Mayor of Lézignan-Corbières
- In office 7 April 2014 – 5 July 2020
- Preceded by: Pierre Tournier
- Succeeded by: Gerard Forcada

Community Councillor of Région Lézignanaise, Corbières and Minervois
- In office 30 March 2014 – 2020

Municipal Councillor of Lézignan-Corbières
- In office 30 March 2014 – 15 March 2020

Personal details
- Born: 13 July 1948 Aude, Occitania, France
- Died: 12 September 2021 (aged 73) Lézignan-Corbières, France
- Political party: Socialist Party
- Rugby league career

Playing information
- Position: second-row
Club
| Years | Team | Pld | T | G | FG | P |
| 19??–80 | FC Lézignan |  |  |  |  |  |
Representative
| Years | Team | Pld | T | G | FG | P |
| 1974–79 | France | 8 | 0 | 0 | 0 | 0 |

Coaching information
Representative
| Years | Team | Gms | W | D | L | W% |
| 1982–83 | France | 1 | 0 | 0 | 1 | 0 |
- As of 9 February 2021

= Michel Maïque =

French politician and rugby league footballer (1948–2021)

Michel Maïque (13 July 1948 – 12 September 2021) was a French rugby league player and politician, and socialist Mayor of Lézignan-Corbières from 2014 to 2020.

==Playing career==
Former second-row FC Lézignan, he was a French international, with 8 caps between 1974 and 1979. He was seleccted for France's 1975 Rugby League World Cup squad.
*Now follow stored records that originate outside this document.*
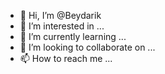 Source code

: - 👋 Hi, I’m @Beydarik
- 👀 I’m interested in ...
- 🌱 I’m currently learning ...
- 💞️ I’m looking to collaborate on ...
- 📫 How to reach me ...

<!---
Beydarik/Beydarik is a ✨ special ✨ repository because its `README.md` (this file) appears on your GitHub profile.
You can click the Preview link to take a look at your changes.
--->
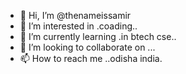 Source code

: - 👋 Hi, I’m @thenameissamir
- 👀 I’m interested in .coading..
- 🌱 I’m currently learning .in btech cse..
- 💞️ I’m looking to collaborate on ...
- 📫 How to reach me ..odisha india.

<!---
thenameissamir/thenameissamir is a ✨ special ✨ repository because its `README.md` (this file) appears on your GitHub profile.
You can click the Preview link to take a look at your changes.
--->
During the 1978 Kangaroo tour of Great Britain and France he captained the France national team in both test victories against Australia. He was selected in the france team for the 1979 European Rugby League Championship.

Maïque coached France between 1982 and 1983. During the 1982 Kangaroo tour of Great Britain and France he was coach of the French national team against the visiting Australians. He coached the France national team for one fixture, in a 17-5 defeat to Great Britain on 6 March 1983 in Hull.

==After Rugby==
He retired as player in 1980 at 32 years. In his civil life, he was a teacher.
He died on 12 September 2021 after suffering from acute pancreatitis and was buried at the Conilhac-Corbières cemetery.